The inclusion of social eating among Japan and Brazil’s top nutritional concerns is telling in two ways. First, it underlines the essentiality of social eating to healthy eating patterns. And second, it is an indication of how massive and global the shift toward anti-social eating habits has become.
If you enjoy the togetherness of the holidays, practice it year-round. Consider weekly lunch dates with friends, monthly potlucks with co-workers or group cooking activities. Many people offer invaluable support to ill or injured friends by bringing pre-cooked foods to their homes. This kindness could be powerfully enhanced by a simple change. Don’t just drop it off. Eat it together.

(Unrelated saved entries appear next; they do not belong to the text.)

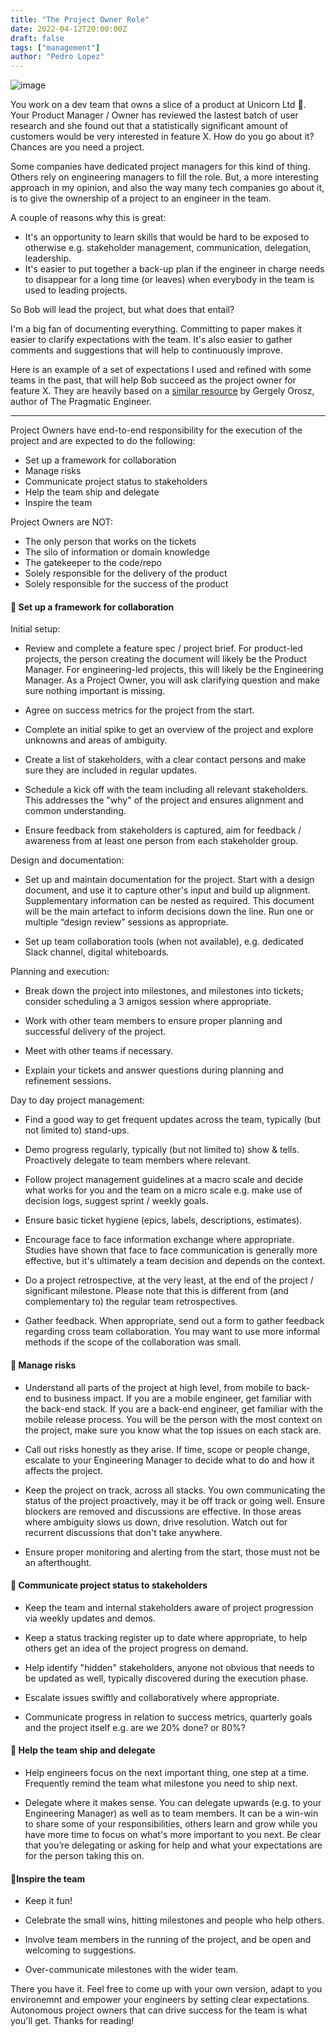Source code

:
 ```yaml
---
title: "The Project Owner Role"
date: 2022-04-12T20:00:00Z
draft: false
tags: ["management"]
author: "Pedro Lopez"
---
```


![image](/images/the-project-owner-role.jpg)

You work on a dev team that owns a slice of a product at Unicorn Ltd 🦄. Your Product Manager / Owner has reviewed the lastest batch of user research and she found out that a statistically significant amount of customers would be very interested in feature X. How do you go about it? Chances are you need a project.

<!--more-->

Some companies have dedicated project managers for this kind of thing. Others rely on engineering managers to fill the role. But, a more interesting approach in my opinion, and also the way many tech companies go about it, is to give the ownership of a project to an engineer in the team.

A couple of reasons why this is great:

- It's an opportunity to learn skills that would be hard to be exposed to otherwise e.g. stakeholder management, communication, delegation, leadership.
- It's easier to put together a back-up plan if the engineer in charge needs to disappear for a long time (or leaves) when everybody in the team is used to leading projects.

So Bob will lead the project, but what does that entail?

I'm a big fan of documenting everything. Committing to paper makes it easier to clarify expectations with the team. It's also easier to gather comments and suggestions that will help to continuously improve.

Here is an example of a set of expectations I used and refined with some teams in the past, that will help Bob succeed as the project owner for feature X. They are heavily based on a [similar resource](https://docs.google.com/document/d/1EqWp4CMeGY6AljmMURNcs9a4o7-NMF2lbMsMiesxuHw/edit) by Gergely Orosz, author of The Pragmatic Engineer.

---

Project Owners have end-to-end responsibility for the execution of the project and are expected to do the following:

- Set up a framework for collaboration
- Manage risks
- Communicate project status to stakeholders
- Help the team ship and delegate
- Inspire the team

Project Owners are NOT:

- The only person that works on the tickets
- The silo of information or domain knowledge
- The gatekeeper to the code/repo
- Solely responsible for the delivery of the product
- Solely responsible for the success of the product

#### 🤝 Set up a framework for collaboration

Initial setup:

- Review and complete a feature spec / project brief. For product-led projects, the person creating the document will likely be the Product Manager. For engineering-led projects, this will likely be the Engineering Manager. As a Project Owner, you will ask clarifying question and make sure nothing important is missing.

- Agree on success metrics for the project from the start.

- Complete an initial spike to get an overview of the project and explore unknowns and areas of ambiguity.

- Create a list of stakeholders, with a clear contact persons and make sure they are included in regular updates.

- Schedule a kick off with the team including all relevant stakeholders. This addresses the "why" of the project and ensures alignment and common understanding.

- Ensure feedback from stakeholders is captured, aim for feedback / awareness from at least one person from each stakeholder group.

Design and documentation:

- Set up and maintain documentation for the project. Start with a design document, and use it to capture other's input and build up alignment. Supplementary information can be nested as required. This document will be the main artefact to inform decisions down the line. Run one or multiple “design review” sessions as appropriate.

- Set up team collaboration tools (when not available), e.g. dedicated Slack channel, digital whiteboards.

Planning and execution:

- Break down the project into milestones, and milestones into tickets; consider scheduling a 3 amigos session where appropriate.

- Work with other team members to ensure proper planning and successful delivery of the project.

- Meet with other teams if necessary.

- Explain your tickets and answer questions during planning and refinement sessions.

Day to day project management:

- Find a good way to get frequent updates across the team, typically (but not limited to) stand-ups.

- Demo progress regularly, typically (but not limited to) show & tells. Proactively delegate to team members where relevant.

- Follow project management guidelines at a macro scale and decide what works for you and the team on a micro scale e.g. make use of decision logs, suggest sprint / weekly goals.

- Ensure basic ticket hygiene (epics, labels, descriptions, estimates).

- Encourage face to face information exchange where appropriate. Studies have shown that face to face communication is generally more effective, but it's ultimately a team decision and depends on the context.

- Do a project retrospective, at the very least, at the end of the project / significant milestone. Please note that this is different from (and complementary to) the regular team retrospectives.

- Gather feedback. When appropriate, send out a form to gather feedback regarding cross team collaboration. You may want to use more informal methods if the scope of the collaboration was small.

#### 🚨 Manage risks

- Understand all parts of the project at high level, from mobile to back-end to business impact. If you are a mobile engineer, get familiar with the back-end stack. If you are a back-end engineer, get familiar with the mobile release process. You will be the person with the most context on the project, make sure you know what the top issues on each stack are.

- Call out risks honestly as they arise. If time, scope or people change, escalate to your Engineering Manager to decide what to do and how it affects the project.

- Keep the project on track, across all stacks. You own communicating the status of the project proactively, may it be off track or going well. Ensure blockers are removed and discussions are effective. In those areas where ambiguity slows us down, drive resolution. Watch out for recurrent discussions that don't take anywhere.

- Ensure proper monitoring and alerting from the start, those must not be an afterthought.

#### 📣 Communicate project status to stakeholders

- Keep the team and internal stakeholders aware of project progression via weekly updates and demos. 

- Keep a status tracking register up to date where appropriate, to help others get an idea of the project progress on demand.

- Help identify "hidden" stakeholders, anyone not obvious that needs to be updated as well, typically discovered during the execution phase.

- Escalate issues swiftly and collaboratively where appropriate.

- Communicate progress in relation to success metrics, quarterly goals and the project itself e.g. are we 20% done? or 80%?

#### 🚀 Help the team ship and delegate

- Help engineers focus on the next important thing, one step at a time. Frequently remind the team what milestone you need to ship next.

- Delegate where it makes sense. You can delegate upwards (e.g. to your Engineering Manager) as well as to team members. It can be a win-win to share some of your responsibilities, others learn and grow while you have more time to focus on what's more important to you next.  Be clear that you’re delegating or asking for help and what your expectations are for the person taking this on.

#### 🎉Inspire the team

- Keep it fun!

- Celebrate the small wins, hitting milestones and people who help others.

- Involve team members in the running of the project, and be open and welcoming to suggestions.

- Over-communicate milestones with the wider team.

There you have it. Feel free to come up with your own version, adapt to you environemnt and empower your engineers by setting clear expectations. Autonomous project owners that can drive success for the team is what you'll get. Thanks for reading!
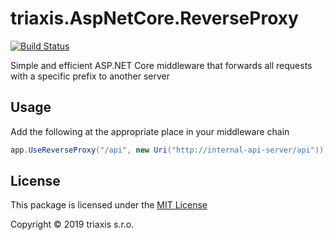 # triaxis.AspNetCore.ReverseProxy

[![Build Status](https://travis-ci.com/ssimek/triaxis.AspNetCore.ReverseProxy.svg?branch=master)](https://travis-ci.com/ssimek/triaxis.AspNetCore.ReverseProxy)

Simple and efficient ASP.NET Core middleware that forwards all requests with a specific prefix to another server

## Usage

Add the following at the appropriate place in your middleware chain

```C#
app.UseReverseProxy("/api", new Uri("http://internal-api-server/api"));
```

## License

This package is licensed under the [MIT License](./LICENSE.txt)

Copyright &copy; 2019 triaxis s.r.o.
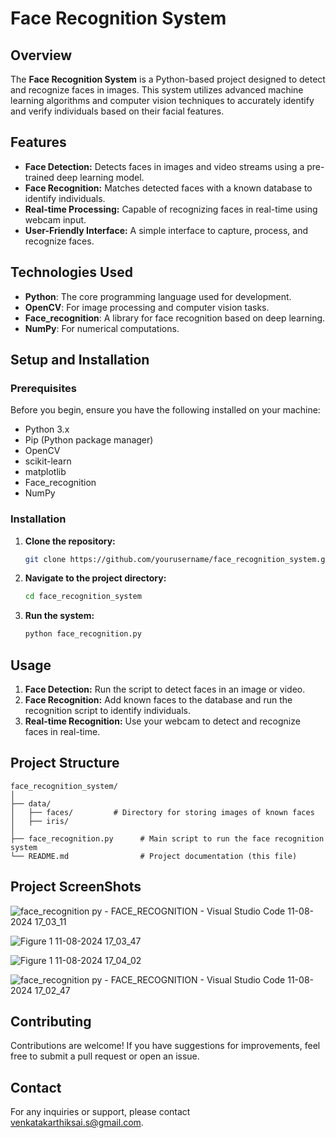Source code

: # Face Recognition System

## Overview

The **Face Recognition System** is a Python-based project designed to detect and recognize faces in images. This system utilizes advanced machine learning algorithms and computer vision techniques to accurately identify and verify individuals based on their facial features.

## Features

- **Face Detection:** Detects faces in images and video streams using a pre-trained deep learning model.
- **Face Recognition:** Matches detected faces with a known database to identify individuals.
- **Real-time Processing:** Capable of recognizing faces in real-time using webcam input.
- **User-Friendly Interface:** A simple interface to capture, process, and recognize faces.

## Technologies Used

- **Python**: The core programming language used for development.
- **OpenCV**: For image processing and computer vision tasks.
- **Face_recognition**: A library for face recognition based on deep learning.
- **NumPy**: For numerical computations.

## Setup and Installation

### Prerequisites

Before you begin, ensure you have the following installed on your machine:

- Python 3.x
- Pip (Python package manager)
- OpenCV
- scikit-learn
- matplotlib
- Face_recognition
- NumPy

### Installation

1. **Clone the repository:**
   ```bash
   git clone https://github.com/yourusername/face_recognition_system.git
   ```
2. **Navigate to the project directory:**
   ```bash
   cd face_recognition_system
   ```
3. **Run the system:**
   ```bash
   python face_recognition.py
   ```

## Usage

1. **Face Detection:** Run the script to detect faces in an image or video.
2. **Face Recognition:** Add known faces to the database and run the recognition script to identify individuals.
3. **Real-time Recognition:** Use your webcam to detect and recognize faces in real-time.

## Project Structure

```
face_recognition_system/
│
├── data/
│   ├── faces/         # Directory for storing images of known faces
│   ├── iris/         
│
├── face_recognition.py      # Main script to run the face recognition system
└── README.md                # Project documentation (this file)
```

## Project ScreenShots

![face_recognition py - FACE_RECOGNITION - Visual Studio Code 11-08-2024 17_03_11](https://github.com/user-attachments/assets/9fb05a4e-de82-4a99-b013-4533ae79a791)

![Figure 1 11-08-2024 17_03_47](https://github.com/user-attachments/assets/0bbcb9bf-49ad-4ccf-9e8b-11798f9b1f3e)

![Figure 1 11-08-2024 17_04_02](https://github.com/user-attachments/assets/e531d3d4-de82-4acb-b67a-4e87aafb1d5a)

![face_recognition py - FACE_RECOGNITION - Visual Studio Code 11-08-2024 17_02_47](https://github.com/user-attachments/assets/d6edf07d-eb1e-41af-a766-af5483d03e7c)

## Contributing

Contributions are welcome! If you have suggestions for improvements, feel free to submit a pull request or open an issue.

## Contact

For any inquiries or support, please contact [venkatakarthiksai.s@gmail.com](mailto:venkatakarthiksai.s@gmail.com).
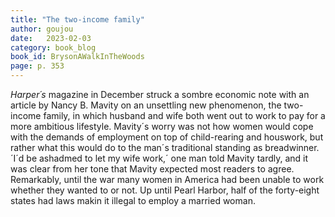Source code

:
 ```yaml
---
title: "The two-income family"
author: goujou
date:   2023-02-03
category: book_blog
book_id: BrysonAWalkInTheWoods
page: p. 353
---
```

*Harper´s* magazine in December struck a sombre economic note with an article by Nancy B. Mavity on an unsettling new phenomenon, the two-income family, in which husband and wife both went out to work to pay for a more ambitious lifestyle. Mavity´s worry was not how women would cope with the demands of employment on top of child-rearing and houswork, but rather what this would do to the man´s traditional standing as breadwinner. ´I´d be ashadmed to let my wife work,´ one man told Mavity tardly, and it was clear from her tone that Mavity expected most readers to agree. Remarkably, until the war many women in America had been unable to work whether they wanted to or not. Up until Pearl Harbor, half of the forty-eight states had laws makin it illegal to employ a married woman.
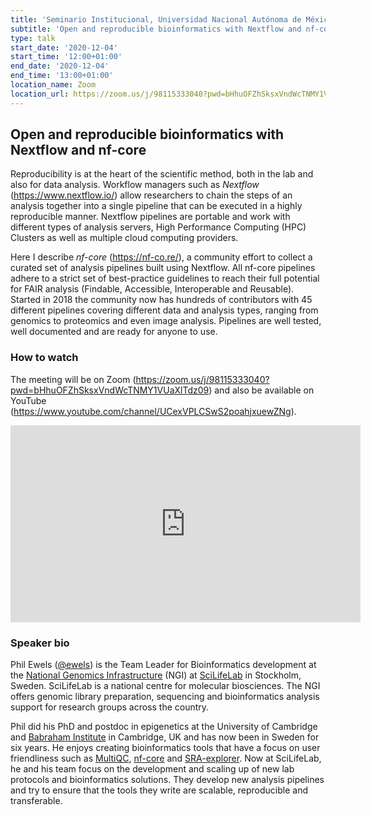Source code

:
 ```yaml
---
title: 'Seminario Institucional, Universidad Nacional Autónoma de México'
subtitle: 'Open and reproducible bioinformatics with Nextflow and nf-core.'
type: talk
start_date: '2020-12-04'
start_time: '12:00+01:00'
end_date: '2020-12-04'
end_time: '13:00+01:00'
location_name: Zoom
location_url: https://zoom.us/j/98115333040?pwd=bHhuOFZhSksxVndWcTNMY1VUaXlTdz09
---
```


## Open and reproducible bioinformatics with Nextflow and nf-core

Reproducibility is at the heart of the scientific method, both in the lab and also for data analysis.
Workflow managers such as _Nextflow_ (<https://www.nextflow.io/>) allow researchers to chain the steps
of an analysis together into a single pipeline that can be executed in a highly reproducible manner.
Nextflow pipelines are portable and work with different types of analysis servers,
High Performance Computing (HPC) Clusters as well as multiple cloud computing providers.

Here I describe _nf-core_ (<https://nf-co.re/>), a community effort to collect a curated set of analysis
pipelines built using Nextflow. All nf-core pipelines adhere to a strict set of best-practice guidelines
to reach their full potential for FAIR analysis (Findable, Accessible, Interoperable and Reusable).
Started in 2018 the community now has hundreds of contributors with 45 different pipelines covering
different data and analysis types, ranging from genomics to proteomics and even image analysis.
Pipelines are well tested, well documented and are ready for anyone to use.

### How to watch

The meeting will be on Zoom (<https://zoom.us/j/98115333040?pwd=bHhuOFZhSksxVndWcTNMY1VUaXlTdz09>)
and also be available on YouTube (<https://www.youtube.com/channel/UCexVPLCSwS2poahjxuewZNg>).

<div class="ratio ratio-16x9">
    <iframe width="560" height="315" src="https://www.youtube.com/embed/z9oDnOCUcQs?start=38" frameborder="0" allow="accelerometer; autoplay; clipboard-write; encrypted-media; gyroscope; picture-in-picture" allowfullscreen></iframe>
</div>

### Speaker bio

Phil Ewels ([@ewels](http://github.com/ewels/)) is the Team Leader for Bioinformatics development at the
[National Genomics Infrastructure](https://ngisweden.scilifelab.se/) (NGI) at [SciLifeLab](https://www.scilifelab.se) in Stockholm, Sweden.
SciLifeLab is a national centre for molecular biosciences. The NGI offers genomic library preparation, sequencing and bioinformatics analysis support for research groups across the country.

Phil did his PhD and postdoc in epigenetics at the University of Cambridge and [Babraham Institute](https://babraham.ac.uk/) in Cambridge, UK and has now been in Sweden for six years.
He enjoys creating bioinformatics tools that have a focus on user friendliness such as [MultiQC](https://multiqc.info/), [nf-core](https://nf-co.re/) and [SRA-explorer](https://sra-explorer.info/).
Now at SciLifeLab, he and his team focus on the development and scaling up of new lab protocols and bioinformatics solutions.
They develop new analysis pipelines and try to ensure that the tools they write are scalable, reproducible and transferable.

Everyone benefits from the variety, nourishment and fellowship of such a meal. ❖
This article is courtesy non-profit, accredited Bastyr University (bastyr.edu), which offers multiple degrees in the natural health sciences, and clinical training at Bastyr Center for Natural Health (bastyrcenter.org), the region’s largest natural medicine clinic.
Ginger Peanut Stew
2 tablespoons olive oil
1 onion, finely chopped
¼ cup minced ginger
1 teaspoon ground coriander
½ teaspoon cayenne
1 zucchini, sliced into thin quarter moons
3 cups vegetable stock
1 (16-ounce) can diced tomatoes, with liquid
¾ cup chunky peanut butter, 100% peanut preferred
¼ teaspoon nutmeg
Salt and pepper to taste
Cilantro, chopped, for garnish
Heat oil in 4-quart saucepan over medium heat. Add the onion and ginger and cook until onion softens, stirring frequently. Add the coriander and cayenne and saute, stirring, for one minute.
Once the spices are fragrant, add zucchini, vegetable stock and canned tomatoes. Bring soup to a boil, reduce to a simmer, and cover. Cook, stirring occasionally, until the zucchini and tomatoes are tender, about 15 minutes.
Add peanut butter and nutmeg and whisk to combine. Simmer a few minutes more, then add salt and pepper to taste. Serve, garnished with chopped cilantro.
To reheat, first stir in an additional ½ cup vegetable stock or water. Then bring to a simmer on the stovetop.